第16話. ブラックホールへと重力崩壊した物質があいかわらず質量を持っているということはどういうことか (2005/02/19作成)
我々の体を含めて、我々の周りに存在する全ての物質は基本的に原子から構成されており、原子は更に原子核と電子から構成され、原子核は陽子と中性子から構成され、更に、陽子と中性子は6種類のクォークから構成されているということになっています。クォークはこれ以上には分解できない基本的粒子とされています。
クォークを結びつけて中性子や陽子を構成する力は「強い力(核力)」と呼ばれています。
一方で、星の一生の最後では、核融合反応の燃料を大方使い切って、星を支えるガスの内部圧が重力に抵抗しきれなくなったところで、特に質量の大きな星は中性子星やブラックホールになると言われています。中性子星は、原子までもが押しつぶされて、原子を構成する電子が原子核の陽子に吸収されて中性子となり、星全体が中性子で構成されている状態ですが、未だかろうじて核力で重力を支えて中性子は壊れていません。
しかし、星の質量がある大きさより大きい場合、あまりにも強大な重力のために中性子を支える核力すら重力に抵抗できずに、もはや抵抗できるものは何も無く無限に押しつぶされてブラックホールになると言われます。核力でも支えられないと言うことは、当然クオークの形も維持できないと言うことになります。

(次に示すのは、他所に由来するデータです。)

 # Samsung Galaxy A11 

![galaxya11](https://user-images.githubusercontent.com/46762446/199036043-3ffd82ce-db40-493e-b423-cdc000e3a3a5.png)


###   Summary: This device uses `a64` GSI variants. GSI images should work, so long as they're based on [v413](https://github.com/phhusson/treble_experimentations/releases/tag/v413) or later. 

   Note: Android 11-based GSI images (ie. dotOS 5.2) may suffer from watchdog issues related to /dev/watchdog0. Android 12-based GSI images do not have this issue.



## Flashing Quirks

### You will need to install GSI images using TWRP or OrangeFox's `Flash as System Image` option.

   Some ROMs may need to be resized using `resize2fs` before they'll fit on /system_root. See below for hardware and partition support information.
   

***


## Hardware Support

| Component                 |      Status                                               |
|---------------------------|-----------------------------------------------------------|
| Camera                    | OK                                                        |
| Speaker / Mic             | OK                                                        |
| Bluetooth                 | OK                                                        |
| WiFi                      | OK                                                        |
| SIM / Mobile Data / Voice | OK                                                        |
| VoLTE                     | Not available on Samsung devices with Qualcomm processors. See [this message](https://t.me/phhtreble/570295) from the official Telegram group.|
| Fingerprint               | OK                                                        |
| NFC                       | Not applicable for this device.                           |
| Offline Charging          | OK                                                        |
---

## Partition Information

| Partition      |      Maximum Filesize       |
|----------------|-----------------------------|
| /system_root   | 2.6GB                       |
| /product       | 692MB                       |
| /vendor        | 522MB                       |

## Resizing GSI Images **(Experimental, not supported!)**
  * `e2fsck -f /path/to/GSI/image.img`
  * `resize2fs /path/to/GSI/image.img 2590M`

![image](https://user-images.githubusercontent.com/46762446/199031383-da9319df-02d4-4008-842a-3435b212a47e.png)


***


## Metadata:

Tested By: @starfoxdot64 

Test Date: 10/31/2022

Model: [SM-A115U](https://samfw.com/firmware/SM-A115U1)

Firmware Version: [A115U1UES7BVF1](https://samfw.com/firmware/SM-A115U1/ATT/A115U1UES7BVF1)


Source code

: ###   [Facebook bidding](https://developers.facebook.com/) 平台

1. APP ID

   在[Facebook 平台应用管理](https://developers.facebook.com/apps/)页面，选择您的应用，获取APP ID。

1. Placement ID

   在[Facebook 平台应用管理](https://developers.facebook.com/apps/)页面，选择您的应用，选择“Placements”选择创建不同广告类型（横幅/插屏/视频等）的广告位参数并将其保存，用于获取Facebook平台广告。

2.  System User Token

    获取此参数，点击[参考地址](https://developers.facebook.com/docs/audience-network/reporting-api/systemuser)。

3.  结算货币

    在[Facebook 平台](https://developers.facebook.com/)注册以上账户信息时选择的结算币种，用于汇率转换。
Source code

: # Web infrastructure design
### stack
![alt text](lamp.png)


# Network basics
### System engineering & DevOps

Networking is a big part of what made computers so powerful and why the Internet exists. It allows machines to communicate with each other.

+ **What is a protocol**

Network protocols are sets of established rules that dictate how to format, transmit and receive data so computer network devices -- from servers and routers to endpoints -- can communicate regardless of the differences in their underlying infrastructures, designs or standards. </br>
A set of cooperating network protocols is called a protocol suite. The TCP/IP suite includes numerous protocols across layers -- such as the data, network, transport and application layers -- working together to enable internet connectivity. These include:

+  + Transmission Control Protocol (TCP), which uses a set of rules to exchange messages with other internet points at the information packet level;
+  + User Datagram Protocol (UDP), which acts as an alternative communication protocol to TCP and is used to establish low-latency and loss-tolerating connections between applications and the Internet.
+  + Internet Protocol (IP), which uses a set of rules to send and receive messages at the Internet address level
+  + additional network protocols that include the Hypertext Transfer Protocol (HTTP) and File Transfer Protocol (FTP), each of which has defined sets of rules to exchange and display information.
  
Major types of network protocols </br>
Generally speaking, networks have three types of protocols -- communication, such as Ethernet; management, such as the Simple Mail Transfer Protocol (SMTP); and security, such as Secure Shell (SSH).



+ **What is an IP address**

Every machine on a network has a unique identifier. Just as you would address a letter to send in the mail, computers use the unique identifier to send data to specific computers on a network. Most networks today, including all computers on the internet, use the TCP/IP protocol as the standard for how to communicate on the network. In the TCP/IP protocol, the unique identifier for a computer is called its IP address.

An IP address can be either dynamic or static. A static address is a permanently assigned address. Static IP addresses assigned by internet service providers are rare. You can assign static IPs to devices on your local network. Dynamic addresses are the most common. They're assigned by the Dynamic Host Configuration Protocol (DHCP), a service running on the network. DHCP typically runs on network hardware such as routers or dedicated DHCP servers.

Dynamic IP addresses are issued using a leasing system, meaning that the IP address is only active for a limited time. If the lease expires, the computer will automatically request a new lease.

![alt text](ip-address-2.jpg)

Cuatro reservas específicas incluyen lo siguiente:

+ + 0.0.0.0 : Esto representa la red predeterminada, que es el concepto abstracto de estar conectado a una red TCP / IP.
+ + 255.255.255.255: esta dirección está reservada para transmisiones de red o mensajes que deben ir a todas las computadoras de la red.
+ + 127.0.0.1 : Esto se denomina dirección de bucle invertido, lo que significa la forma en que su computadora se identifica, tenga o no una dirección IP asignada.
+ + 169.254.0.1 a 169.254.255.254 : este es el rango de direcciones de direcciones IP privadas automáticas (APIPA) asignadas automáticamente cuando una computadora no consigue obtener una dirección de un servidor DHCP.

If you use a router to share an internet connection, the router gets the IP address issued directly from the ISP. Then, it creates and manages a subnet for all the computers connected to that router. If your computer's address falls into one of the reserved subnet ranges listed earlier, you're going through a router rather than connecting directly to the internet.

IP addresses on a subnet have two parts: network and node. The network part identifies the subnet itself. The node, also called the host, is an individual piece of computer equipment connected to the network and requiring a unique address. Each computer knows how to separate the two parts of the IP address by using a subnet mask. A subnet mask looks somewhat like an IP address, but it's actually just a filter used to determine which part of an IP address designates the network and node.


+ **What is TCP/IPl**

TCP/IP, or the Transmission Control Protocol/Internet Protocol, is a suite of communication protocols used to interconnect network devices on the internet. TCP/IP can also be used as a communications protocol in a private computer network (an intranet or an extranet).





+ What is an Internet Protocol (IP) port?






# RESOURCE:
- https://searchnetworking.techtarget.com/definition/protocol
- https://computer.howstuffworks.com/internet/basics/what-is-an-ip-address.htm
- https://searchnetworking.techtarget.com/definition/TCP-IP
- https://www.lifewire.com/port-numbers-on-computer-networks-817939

しかし、ブラックホールは質量を持っている。質量とは物質に固有のものではありませんか? すると、重力崩壊の先には、どこかで質量を持った物質のまま止まるところがあると言うことではありませんか? それは、今知られている「強い力」よりも「更に強い力」がその先にあって物質の形を維持させているということにはなりませんか? それとも、ブラックホール内の時空が質量を持つということでもあるのでしょうか?